A senhora x
levantou-se, ouvindo o mesmo relógio dos outros dias. Apesar de ser sábado era
como se um ritmo antigo, um misto de relógio de sol, estrelas e lua, demasiado
antigo para ser alterado lhe falasse ao ouvido dizendo que era tempo de retomar
o movimento do corpo. As molas do colchão, com a memória de antigas batalhas,
ecoaram nas paredes, resvalaram no terço de cortiça e abafaram-se no cortinado
desbotado.
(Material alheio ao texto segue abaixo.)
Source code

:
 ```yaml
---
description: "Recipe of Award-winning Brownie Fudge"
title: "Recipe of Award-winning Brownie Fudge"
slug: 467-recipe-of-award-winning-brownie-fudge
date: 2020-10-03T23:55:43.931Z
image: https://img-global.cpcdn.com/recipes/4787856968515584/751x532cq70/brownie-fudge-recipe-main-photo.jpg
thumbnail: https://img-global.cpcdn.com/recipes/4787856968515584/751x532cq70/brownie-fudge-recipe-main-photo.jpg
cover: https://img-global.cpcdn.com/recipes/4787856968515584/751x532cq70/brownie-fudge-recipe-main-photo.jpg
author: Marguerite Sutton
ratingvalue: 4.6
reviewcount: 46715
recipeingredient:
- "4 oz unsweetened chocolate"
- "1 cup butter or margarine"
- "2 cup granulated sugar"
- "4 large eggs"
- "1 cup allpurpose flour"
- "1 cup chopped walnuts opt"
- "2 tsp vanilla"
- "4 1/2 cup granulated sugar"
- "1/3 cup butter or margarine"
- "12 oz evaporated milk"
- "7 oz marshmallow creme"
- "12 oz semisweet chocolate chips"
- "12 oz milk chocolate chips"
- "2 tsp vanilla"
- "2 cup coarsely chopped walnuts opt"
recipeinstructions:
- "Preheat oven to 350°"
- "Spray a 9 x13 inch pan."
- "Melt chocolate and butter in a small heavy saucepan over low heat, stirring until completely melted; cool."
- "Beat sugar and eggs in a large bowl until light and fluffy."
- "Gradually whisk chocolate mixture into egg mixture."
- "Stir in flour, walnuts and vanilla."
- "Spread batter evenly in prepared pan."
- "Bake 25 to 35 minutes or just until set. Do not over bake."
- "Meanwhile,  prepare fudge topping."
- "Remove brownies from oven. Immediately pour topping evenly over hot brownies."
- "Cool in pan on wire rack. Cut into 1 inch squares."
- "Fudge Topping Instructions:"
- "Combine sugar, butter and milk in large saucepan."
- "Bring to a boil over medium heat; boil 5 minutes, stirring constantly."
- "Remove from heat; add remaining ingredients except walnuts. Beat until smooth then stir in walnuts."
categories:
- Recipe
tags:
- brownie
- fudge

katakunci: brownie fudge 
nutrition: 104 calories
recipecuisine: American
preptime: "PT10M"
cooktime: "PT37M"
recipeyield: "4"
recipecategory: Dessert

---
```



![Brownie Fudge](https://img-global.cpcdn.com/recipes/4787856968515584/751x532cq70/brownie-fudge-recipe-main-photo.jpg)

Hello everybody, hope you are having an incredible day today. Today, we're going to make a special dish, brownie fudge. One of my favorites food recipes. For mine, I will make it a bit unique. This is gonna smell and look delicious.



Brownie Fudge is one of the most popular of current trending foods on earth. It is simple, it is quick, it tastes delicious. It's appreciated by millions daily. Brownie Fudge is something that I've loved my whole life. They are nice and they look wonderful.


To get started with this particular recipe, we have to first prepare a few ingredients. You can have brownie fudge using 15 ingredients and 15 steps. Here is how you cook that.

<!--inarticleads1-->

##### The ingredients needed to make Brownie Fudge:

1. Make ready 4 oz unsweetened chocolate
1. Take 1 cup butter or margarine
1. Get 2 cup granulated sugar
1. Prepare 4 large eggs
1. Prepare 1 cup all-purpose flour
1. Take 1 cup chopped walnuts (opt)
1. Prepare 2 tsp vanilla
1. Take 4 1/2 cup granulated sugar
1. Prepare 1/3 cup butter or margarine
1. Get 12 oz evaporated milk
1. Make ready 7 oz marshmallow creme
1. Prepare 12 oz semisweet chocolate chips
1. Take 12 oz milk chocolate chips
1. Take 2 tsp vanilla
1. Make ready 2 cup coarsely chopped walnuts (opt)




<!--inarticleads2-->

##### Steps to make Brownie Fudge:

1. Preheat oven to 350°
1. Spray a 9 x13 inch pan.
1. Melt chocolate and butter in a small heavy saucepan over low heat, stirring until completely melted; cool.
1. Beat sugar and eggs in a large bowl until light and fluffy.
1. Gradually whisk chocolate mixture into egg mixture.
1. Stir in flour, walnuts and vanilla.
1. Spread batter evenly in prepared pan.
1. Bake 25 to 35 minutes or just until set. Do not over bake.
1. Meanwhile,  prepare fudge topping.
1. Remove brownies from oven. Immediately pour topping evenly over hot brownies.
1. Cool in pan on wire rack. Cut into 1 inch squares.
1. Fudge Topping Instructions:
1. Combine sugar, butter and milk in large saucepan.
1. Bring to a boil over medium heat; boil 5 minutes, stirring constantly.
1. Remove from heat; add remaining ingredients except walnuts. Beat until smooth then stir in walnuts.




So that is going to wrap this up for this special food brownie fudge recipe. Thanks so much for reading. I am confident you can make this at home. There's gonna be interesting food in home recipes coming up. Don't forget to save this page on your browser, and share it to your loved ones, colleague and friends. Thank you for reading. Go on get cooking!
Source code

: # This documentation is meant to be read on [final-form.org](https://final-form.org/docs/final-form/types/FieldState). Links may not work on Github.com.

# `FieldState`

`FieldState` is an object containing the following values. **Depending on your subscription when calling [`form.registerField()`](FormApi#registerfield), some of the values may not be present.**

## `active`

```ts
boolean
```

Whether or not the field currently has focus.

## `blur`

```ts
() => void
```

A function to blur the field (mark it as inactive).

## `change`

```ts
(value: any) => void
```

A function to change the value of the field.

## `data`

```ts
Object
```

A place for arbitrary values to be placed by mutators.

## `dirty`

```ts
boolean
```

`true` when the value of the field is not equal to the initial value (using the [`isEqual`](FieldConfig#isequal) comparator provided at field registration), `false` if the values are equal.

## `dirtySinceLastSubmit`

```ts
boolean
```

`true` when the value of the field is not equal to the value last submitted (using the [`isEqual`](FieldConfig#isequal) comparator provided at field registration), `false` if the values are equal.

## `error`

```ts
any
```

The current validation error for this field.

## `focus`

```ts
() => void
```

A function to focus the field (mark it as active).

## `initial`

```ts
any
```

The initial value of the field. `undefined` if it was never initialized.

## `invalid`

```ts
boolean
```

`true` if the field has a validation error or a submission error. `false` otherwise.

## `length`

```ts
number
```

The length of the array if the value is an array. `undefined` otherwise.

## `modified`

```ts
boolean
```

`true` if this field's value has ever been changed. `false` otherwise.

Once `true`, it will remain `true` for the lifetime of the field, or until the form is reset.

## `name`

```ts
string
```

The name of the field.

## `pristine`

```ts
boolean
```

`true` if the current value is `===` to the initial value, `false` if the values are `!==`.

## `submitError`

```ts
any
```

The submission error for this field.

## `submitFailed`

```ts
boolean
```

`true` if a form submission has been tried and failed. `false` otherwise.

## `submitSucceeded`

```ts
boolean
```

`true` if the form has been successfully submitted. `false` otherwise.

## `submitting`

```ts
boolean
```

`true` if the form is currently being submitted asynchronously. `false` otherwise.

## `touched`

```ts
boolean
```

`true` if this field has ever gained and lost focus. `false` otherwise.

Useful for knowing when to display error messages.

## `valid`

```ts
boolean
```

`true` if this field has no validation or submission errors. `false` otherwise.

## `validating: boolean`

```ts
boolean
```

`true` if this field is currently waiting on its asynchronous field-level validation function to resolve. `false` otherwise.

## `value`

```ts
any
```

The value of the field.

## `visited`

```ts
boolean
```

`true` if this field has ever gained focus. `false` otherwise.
Tacteou as pantufas, meteu os ombros dentro do robe e abriu a porta
da cozinha. O malhado, companheiro felino, ronronou mas não desviou os olhos
abertos sobre o parapeito que esperavam o sol. Aqueceu o resto do café com
leite da véspera e antes de pôr a dentadura amoleceu o pedaço de pão para
enganar a fome. As janelas do prédio em frente estavam ainda tomadas pela
sombra, a roupa nos estendais fazia lembrar um desfile de veleiros engalanados.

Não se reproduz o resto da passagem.